EXERCISE BRIEF
Bring together all lines from the listing below that contain the string "data".

*-*-*

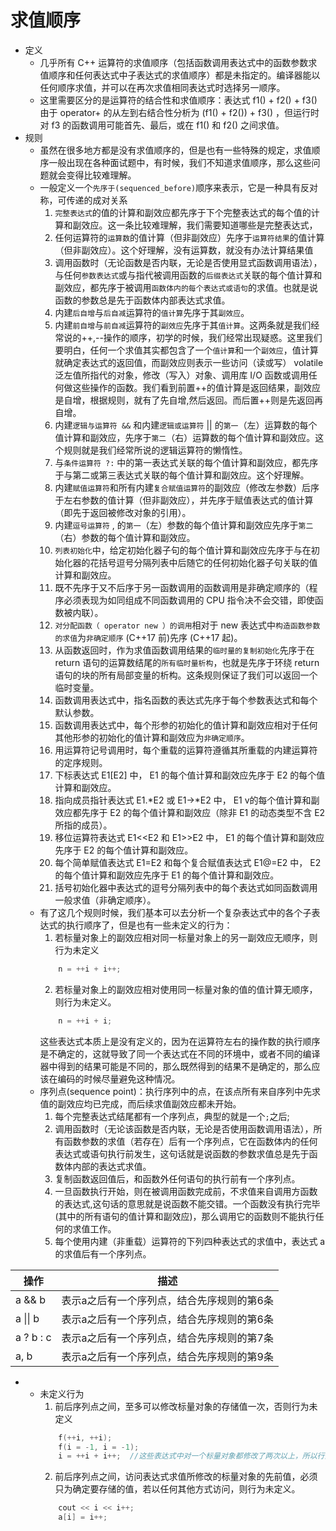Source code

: # 求值顺序

- 定义
    * 几乎所有 C++ 运算符的求值顺序（包括函数调用表达式中的函数参数求值顺序和任何表达式中子表达式的求值顺序）都是未指定的。编译器能以任何顺序求值，并可以在再次求值相同表达式时选择另一顺序。
    * 这里需要区分的是运算符的结合性和求值顺序：表达式 f1() + f2() + f3() 由于 operator+ 的从左到右结合性分析为 (f1() + f2()) + f3() ，但运行时对 f3 的函数调用可能首先、最后，或在 f1() 和 f2() 之间求值。
- 规则
    * 虽然在很多地方都是没有求值顺序的，但是也有一些特殊的规定，求值顺序一般出现在各种面试题中，有时候，我们不知道求值顺序，那么这些问题就会变得比较难理解。
    * 一般定义一个`先序于(sequenced_before)`顺序来表示，它是一种具有反对称，可传递的成对关系
        1. `完整表达式`的值的计算和副效应都先序于下个完整表达式的每个值的计算和副效应。这一条比较难理解，我们需要知道哪些是完整表达式，
        2. 任何运算符的`运算数`的值计算（但非副效应）先序于`运算符结果`的值计算（但非副效应）。这个好理解，没有运算数，就没有办法计算结果值
        3. 调用函数时（无论函数是否内联，无论是否使用显式函数调用语法），与任何`参数表达式`或与指代被调用函数的`后缀表达式`关联的每个值计算和副效应，都先序于被调用`函数体内的每个表达式或语句`的求值。也就是说函数的参数总是先于函数体内部表达式求值。
        4. 内建`后自增`与`后自减`运算符的`值计算`先序于其`副效应`。
        5. 内建`前自增`与`前自减`运算符的`副效应`先序于其`值计算`。这两条就是我们经常说的++,--操作的顺序，初学的时候，我们经常出现疑惑。这里我们要明白，任何一个求值其实都包含了一个`值计算`和一个`副效应`，值计算就确定表达式的返回值，而副效应则表示一些访问（读或写） volatile 泛左值所指代的对象，修改（写入）对象、调用库 I/O 函数或调用任何做这些操作的函数。我们看到前置++的值计算是返回结果，副效应是自增，根据规则，就有了先自增,然后返回。而后置++则是先返回再自增。
        6. 内建`逻辑与运算符 &&` 和内建`逻辑或运算符` || 的`第一`（左）运算数的每个值计算和副效应，先序于`第二`（右）运算数的每个值计算和副效应。这个规则就是我们经常所说的逻辑运算符的懒惰性。
        7. 与`条件运算符 ?:` 中的第一表达式关联的每个值计算和副效应，都先序于与第二或第三表达式关联的每个值计算和副效应。这个好理解。
        8. 内建`赋值运算符`和所有内建`复合赋值运算符`的副效应（修改左参数）后序于左右参数的值计算（但非副效应），并先序于赋值表达式的值计算（即先于返回被修改对象的引用）。
        9. 内建`逗号运算符` , 的`第一`（左）参数的每个值计算和副效应先序于`第二`（右）参数的每个值计算和副效应。
        10. `列表初始化`中，给定初始化器子句的每个值计算和副效应先序于与在初始化器的花括号逗号分隔列表中后随它的任何初始化器子句关联的值计算和副效应。
        11. 既不先序于又不后序于另一函数调用的函数调用是非确定顺序的（程序必须表现为如同组成不同函数调用的 CPU 指令决不会交错，即使函数被内联）。
        12. `对分配函数（ operator new ）的调用`相对于 new 表达式中`构造函数参数的求值`为`非确定顺序` (C++17 前)先序 (C++17 起)。
        13. 从函数返回时，作为求值函数调用结果的`临时量的复制初始化`先序于在 return 语句的运算数结尾的`所有临时量析构`，也就是先序于环绕 return 语句的块的所有局部变量的析构。这条规则保证了我们可以返回一个临时变量。
        14. 函数调用表达式中，指名函数的表达式先序于每个参数表达式和每个默认参数。
        15. 函数调用表达式中，每个形参的初始化的值计算和副效应相对于任何其他形参的初始化的值计算和副效应为`非确定顺序`。
        16. 用运算符记号调用时，每个重载的运算符遵循其所重载的内建运算符的定序规则。
        17. 下标表达式 E1[E2] 中， E1 的每个值计算和副效应先序于 E2 的每个值计算和副效应。
        18. 指向成员指针表达式 E1.*E2 或 E1->*E2 中， E1 v的每个值计算和副效应都先序于 E2 的每个值计算和副效应（除非 E1 的动态类型不含 E2 所指的成员）。
        19. 移位运算符表达式 E1<<E2 和 E1>>E2 中， E1 的每个值计算和副效应先序于 E2 的每个值计算和副效应。
        20. 每个简单赋值表达式 E1=E2 和每个复合赋值表达式 E1@=E2 中， E2 的每个值计算和副效应先序于 E1 的每个值计算和副效应。
        21. 括号初始化器中表达式的逗号分隔列表中的每个表达式如同函数调用一般求值（非确定顺序）。
    * 有了这几个规则时候，我们基本可以去分析一个复杂表达式中的各个子表达式的执行顺序了，但是也有一些未定义的行为：
        1. 若标量对象上的副效应相对同一标量对象上的另一副效应无顺序，则行为未定义
        ``` C++
            n = ++i + i++;
        ```
        2. 若标量对象上的副效应相对使用同一标量对象的值的值计算无顺序，则行为未定义。
        ``` C++
            n = ++i + i;
        ```
        这些表达式本质上是没有定义的，因为在运算符左右的操作数的执行顺序是不确定的，这就导致了同一个表达式在不同的环境中，或者不同的编译器中得到的结果可能是不同的，那么既然得到的结果不是确定的，那么应该在编码的时候尽量避免这种情况。
    * 序列点(sequence point)：执行序列中的点，在该点所有来自序列中先求值的副效应均已完成，而后续求值副效应都未开始。
        1. 每个完整表达式结尾都有一个序列点，典型的就是一个`;`之后;
        2. 调用函数时（无论该函数是否内联，无论是否使用函数调用语法），所有函数参数的求值（若存在）后有一个序列点，它在函数体内的任何表达式或语句执行前发生，这句话就是说函数的参数求值总是先于函数体内部的表达式求值。
        3. 复制函数返回值后，和函数外任何语句的执行前有一个序列点。
        4. 一旦函数执行开始，则在被调用函数完成前，不求值来自调用方函数的表达式,这句话的意思就是说函数不能交错。一个函数没有执行完毕(其中的所有语句的值计算和副效应)，那么调用它的函数则不能执行任何的求值工作。
        5. 每个使用内建（非重载）运算符的下列四种表达式的求值中，表达式 a 的求值后有一个序列点。

| 操作 | 描述 |
| ------ | ------------------------------------------ |
| a && b | 表示a之后有一个序列点，结合先序规则的第6条 |
| a &#124;&#124; b | 表示a之后有一个序列点，结合先序规则的第6条 |
| a ? b : c | 表示a之后有一个序列点，结合先序规则的第7条 |
| a, b | 表示a之后有一个序列点，结合先序规则的第9条 |

- 
    * 未定义行为
        1. 前后序列点之间，至多可以修改标量对象的存储值一次，否则行为未定义
        ``` C++
            f(++i, ++i);
            f(i = -1, i = -1);
            i = ++i + i++;  //这些表达式中对一个标量对象都修改了两次以上，所以行为未定义        
        ```
        2. 前后序列点之间，访问表达式求值所修改的标量对象的先前值，必须只为确定要存储的值，若以任何其他方式访问，则行为未定义。
        ``` C++
            cout << i << i++;
            a[i] = i++;
        ```



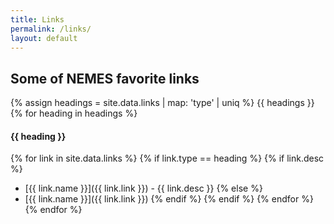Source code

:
 ```yaml
---
title: Links
permalink: /links/
layout: default
---
```

## Some of NEMES favorite links

{% assign headings = site.data.links | map: 'type' | uniq %}
{{ headings }}
{% for heading in headings %}
#### {{ heading }}
  {% for link in site.data.links %}
    {% if link.type == heading %}
      {% if link.desc %}
 + [{{ link.name }}]({{ link.link }}) - {{ link.desc }}
      {% else %}
 + [{{ link.name }}]({{ link.link }})
      {% endif %}
    {% endif %}
  {% endfor %}
{% endfor %}
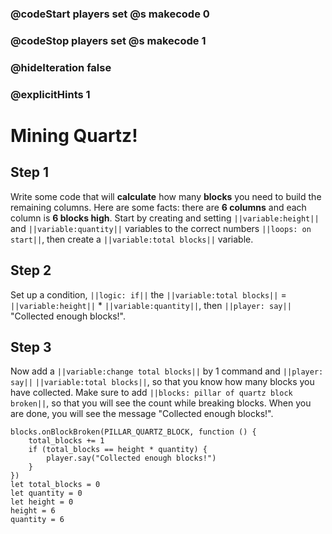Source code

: ### @codeStart players set @s makecode 0
### @codeStop players set @s makecode 1

### @hideIteration false 
### @explicitHints 1


# Mining Quartz!

## Step 1
Write some code that will **calculate** how many **blocks** you need to build the remaining columns. Here are some facts: there are **6 columns** and each column is **6 blocks high**. Start by creating and setting ``||variable:height||`` and ``||variable:quantity||`` variables to the correct numbers ``||loops: on start||``, then create a ``||variable:total blocks||`` variable. 

## Step 2
Set up a condition, ``||logic: if||`` the ``||variable:total blocks||`` = ``||variable:height||`` * ``||variable:quantity||``, then ``||player: say||`` "Collected enough blocks!". 

## Step 3
Now add a ``||variable:change total blocks||`` by 1 command and ``||player: say||`` ``||variable:total blocks||``, so that you know how many blocks you have collected. Make sure to add ``||blocks: pillar of quartz block broken||``, so that you will see the count while breaking blocks. When you are done, you will see the message "Collected enough blocks!". 

```ghost
blocks.onBlockBroken(PILLAR_QUARTZ_BLOCK, function () {
    total_blocks += 1
    if (total_blocks == height * quantity) {
        player.say("Collected enough blocks!")
    }
})
let total_blocks = 0
let quantity = 0
let height = 0
height = 6
quantity = 6
```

*-*-*

ANSWER SECTION
{% assign headings = site.data.links | map: 'type' | uniq %}
  {% for link in site.data.links %}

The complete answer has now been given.